BEGIN

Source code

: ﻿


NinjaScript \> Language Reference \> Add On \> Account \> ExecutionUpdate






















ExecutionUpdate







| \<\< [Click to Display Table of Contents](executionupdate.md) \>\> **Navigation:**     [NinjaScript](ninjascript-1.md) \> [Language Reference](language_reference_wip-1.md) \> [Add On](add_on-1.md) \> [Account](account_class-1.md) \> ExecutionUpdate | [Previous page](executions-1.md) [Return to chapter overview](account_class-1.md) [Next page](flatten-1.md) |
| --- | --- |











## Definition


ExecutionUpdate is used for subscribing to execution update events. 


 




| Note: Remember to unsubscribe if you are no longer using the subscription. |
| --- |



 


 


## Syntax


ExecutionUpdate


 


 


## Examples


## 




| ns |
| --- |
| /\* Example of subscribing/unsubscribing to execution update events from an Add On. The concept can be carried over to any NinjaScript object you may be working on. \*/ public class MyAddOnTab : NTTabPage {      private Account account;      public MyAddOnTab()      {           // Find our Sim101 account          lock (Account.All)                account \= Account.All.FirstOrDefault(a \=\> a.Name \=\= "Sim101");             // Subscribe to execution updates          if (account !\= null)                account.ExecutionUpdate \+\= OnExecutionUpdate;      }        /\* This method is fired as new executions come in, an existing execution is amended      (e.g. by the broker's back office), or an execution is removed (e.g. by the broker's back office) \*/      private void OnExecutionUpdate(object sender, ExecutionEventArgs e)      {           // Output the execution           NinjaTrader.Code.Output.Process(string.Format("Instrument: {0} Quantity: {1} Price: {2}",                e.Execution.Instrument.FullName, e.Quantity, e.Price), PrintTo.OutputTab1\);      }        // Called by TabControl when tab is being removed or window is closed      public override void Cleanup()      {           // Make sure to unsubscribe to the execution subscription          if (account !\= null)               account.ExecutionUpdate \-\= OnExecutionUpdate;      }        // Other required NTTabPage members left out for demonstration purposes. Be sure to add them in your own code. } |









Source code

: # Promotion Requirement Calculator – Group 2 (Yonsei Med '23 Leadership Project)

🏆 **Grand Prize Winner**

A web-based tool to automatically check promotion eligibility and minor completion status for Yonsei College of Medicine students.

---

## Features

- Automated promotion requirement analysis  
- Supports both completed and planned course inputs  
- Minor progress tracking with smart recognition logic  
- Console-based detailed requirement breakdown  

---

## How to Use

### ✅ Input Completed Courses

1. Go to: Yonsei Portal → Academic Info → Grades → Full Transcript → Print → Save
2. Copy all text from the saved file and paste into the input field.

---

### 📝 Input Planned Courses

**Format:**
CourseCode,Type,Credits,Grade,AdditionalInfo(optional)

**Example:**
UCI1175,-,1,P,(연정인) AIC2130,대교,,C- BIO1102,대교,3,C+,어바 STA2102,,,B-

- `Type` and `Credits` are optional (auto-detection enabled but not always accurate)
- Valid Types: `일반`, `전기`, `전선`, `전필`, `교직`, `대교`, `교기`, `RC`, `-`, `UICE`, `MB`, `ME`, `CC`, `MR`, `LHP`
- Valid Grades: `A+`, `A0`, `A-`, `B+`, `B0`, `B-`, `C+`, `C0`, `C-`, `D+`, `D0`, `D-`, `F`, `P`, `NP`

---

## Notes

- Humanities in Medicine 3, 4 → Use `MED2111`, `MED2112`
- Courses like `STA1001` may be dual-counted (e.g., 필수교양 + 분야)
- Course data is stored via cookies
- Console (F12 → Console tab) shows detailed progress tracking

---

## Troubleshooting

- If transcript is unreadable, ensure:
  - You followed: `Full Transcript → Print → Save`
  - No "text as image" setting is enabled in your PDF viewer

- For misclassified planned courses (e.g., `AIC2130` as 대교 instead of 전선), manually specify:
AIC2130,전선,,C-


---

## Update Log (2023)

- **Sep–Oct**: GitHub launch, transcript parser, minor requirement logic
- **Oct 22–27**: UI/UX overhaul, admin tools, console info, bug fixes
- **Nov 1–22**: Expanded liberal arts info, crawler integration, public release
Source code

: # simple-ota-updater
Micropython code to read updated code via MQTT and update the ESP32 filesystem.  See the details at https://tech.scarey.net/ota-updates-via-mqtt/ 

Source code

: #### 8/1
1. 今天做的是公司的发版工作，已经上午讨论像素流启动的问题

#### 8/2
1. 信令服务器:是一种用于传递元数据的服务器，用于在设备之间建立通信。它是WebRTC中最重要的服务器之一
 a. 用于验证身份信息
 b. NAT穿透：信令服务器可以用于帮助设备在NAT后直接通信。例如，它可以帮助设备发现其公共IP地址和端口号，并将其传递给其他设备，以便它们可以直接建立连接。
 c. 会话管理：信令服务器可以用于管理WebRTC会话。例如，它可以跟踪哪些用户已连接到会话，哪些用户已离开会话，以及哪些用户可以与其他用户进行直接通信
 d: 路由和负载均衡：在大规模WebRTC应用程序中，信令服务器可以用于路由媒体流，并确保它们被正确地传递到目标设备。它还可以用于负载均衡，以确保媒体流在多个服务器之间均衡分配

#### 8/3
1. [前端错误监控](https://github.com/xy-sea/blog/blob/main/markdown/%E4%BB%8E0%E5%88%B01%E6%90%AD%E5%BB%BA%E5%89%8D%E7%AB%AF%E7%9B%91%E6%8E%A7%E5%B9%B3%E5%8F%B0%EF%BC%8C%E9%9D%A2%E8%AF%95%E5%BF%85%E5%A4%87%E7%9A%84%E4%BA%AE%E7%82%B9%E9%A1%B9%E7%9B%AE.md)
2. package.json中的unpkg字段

END

_What is expected_
Go through the material and select each line with the string "detailed" in it.

_Answer area_
- Console-based detailed requirement breakdown  
- Console (F12 → Console tab) shows detailed progress tracking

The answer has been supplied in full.